• **Input for this task**:

Content starts

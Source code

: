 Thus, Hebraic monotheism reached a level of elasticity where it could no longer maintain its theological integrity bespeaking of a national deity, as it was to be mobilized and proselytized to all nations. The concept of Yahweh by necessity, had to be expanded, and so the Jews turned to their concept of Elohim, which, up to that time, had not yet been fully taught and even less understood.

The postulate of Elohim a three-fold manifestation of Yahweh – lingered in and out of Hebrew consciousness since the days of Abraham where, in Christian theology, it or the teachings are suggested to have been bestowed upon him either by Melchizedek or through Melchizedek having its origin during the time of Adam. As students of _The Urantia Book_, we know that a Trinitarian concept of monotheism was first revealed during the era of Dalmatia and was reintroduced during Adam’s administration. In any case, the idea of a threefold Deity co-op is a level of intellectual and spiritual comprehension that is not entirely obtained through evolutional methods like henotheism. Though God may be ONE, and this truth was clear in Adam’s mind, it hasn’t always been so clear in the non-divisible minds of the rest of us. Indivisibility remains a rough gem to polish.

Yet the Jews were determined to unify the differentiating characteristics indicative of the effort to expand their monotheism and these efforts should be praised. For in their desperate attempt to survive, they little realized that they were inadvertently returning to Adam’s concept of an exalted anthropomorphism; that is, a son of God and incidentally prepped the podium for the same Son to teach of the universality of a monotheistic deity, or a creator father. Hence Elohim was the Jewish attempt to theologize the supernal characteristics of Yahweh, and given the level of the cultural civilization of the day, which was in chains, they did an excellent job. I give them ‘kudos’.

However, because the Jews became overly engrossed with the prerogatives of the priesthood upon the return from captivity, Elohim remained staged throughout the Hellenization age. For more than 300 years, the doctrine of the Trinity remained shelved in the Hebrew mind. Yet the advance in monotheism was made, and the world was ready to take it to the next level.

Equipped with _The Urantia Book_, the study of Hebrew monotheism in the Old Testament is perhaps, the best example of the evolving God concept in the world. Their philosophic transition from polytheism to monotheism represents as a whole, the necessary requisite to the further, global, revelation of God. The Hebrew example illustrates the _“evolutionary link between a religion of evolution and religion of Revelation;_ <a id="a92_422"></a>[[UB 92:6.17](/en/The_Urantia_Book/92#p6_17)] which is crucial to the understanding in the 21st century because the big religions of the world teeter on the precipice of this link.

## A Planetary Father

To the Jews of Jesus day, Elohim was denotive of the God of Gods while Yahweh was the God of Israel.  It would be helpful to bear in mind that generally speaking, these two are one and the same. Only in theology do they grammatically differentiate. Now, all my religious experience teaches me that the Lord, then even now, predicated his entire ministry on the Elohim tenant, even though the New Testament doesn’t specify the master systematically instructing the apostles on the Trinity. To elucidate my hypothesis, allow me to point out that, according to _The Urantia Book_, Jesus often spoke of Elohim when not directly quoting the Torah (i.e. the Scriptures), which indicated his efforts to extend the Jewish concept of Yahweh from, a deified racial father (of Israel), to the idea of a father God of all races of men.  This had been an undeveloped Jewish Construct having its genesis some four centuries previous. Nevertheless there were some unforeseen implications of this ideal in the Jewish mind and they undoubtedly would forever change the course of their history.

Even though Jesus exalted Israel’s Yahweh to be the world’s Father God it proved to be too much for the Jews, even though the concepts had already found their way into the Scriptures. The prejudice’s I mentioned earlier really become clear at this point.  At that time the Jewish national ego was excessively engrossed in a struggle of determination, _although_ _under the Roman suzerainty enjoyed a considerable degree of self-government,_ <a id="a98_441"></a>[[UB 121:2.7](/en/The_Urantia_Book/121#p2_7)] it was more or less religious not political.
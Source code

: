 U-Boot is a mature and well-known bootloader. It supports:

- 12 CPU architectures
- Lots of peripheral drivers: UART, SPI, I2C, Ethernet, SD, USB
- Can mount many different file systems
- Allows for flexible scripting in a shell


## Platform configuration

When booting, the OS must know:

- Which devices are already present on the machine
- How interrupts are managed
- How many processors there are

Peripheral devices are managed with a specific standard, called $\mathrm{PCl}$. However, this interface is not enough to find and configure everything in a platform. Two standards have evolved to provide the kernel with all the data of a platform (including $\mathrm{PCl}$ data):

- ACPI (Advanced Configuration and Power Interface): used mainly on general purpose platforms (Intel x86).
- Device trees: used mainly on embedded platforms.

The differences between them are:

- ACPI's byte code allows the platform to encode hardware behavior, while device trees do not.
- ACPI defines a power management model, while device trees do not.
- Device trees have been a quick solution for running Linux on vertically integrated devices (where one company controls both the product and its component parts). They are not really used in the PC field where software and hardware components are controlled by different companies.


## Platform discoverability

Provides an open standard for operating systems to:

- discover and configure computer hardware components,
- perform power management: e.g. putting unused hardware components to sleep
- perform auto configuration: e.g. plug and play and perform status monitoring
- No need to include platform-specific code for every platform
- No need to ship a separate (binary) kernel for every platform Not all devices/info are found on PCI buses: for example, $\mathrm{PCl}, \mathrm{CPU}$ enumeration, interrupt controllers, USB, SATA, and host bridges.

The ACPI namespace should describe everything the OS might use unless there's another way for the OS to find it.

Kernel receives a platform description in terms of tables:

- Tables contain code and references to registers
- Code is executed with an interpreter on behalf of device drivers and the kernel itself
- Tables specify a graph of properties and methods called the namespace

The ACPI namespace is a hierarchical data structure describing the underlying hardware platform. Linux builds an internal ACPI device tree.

Content ends

• **Assignment**: The expected output is each line of the records above that includes the word "because".

• **Output of the task**:
However, because the Jews became overly engrossed with the prerogatives of the priesthood upon the return from captivity, Elohim remained staged throughout the Hellenization age. For more than 300 years, the doctrine of the Trinity remained shelved in the Hebrew mind. Yet the advance in monotheism was made, and the world was ready to take it to the next level.
Equipped with _The Urantia Book_, the study of Hebrew monotheism in the Old Testament is perhaps, the best example of the evolving God concept in the world. Their philosophic transition from polytheism to monotheism represents as a whole, the necessary requisite to the further, global, revelation of God. The Hebrew example illustrates the _“evolutionary link between a religion of evolution and religion of Revelation;_ <a id="a92_422"></a>[[UB 92:6.17](/en/The_Urantia_Book/92#p6_17)] which is crucial to the understanding in the 21st century because the big religions of the world teeter on the precipice of this link.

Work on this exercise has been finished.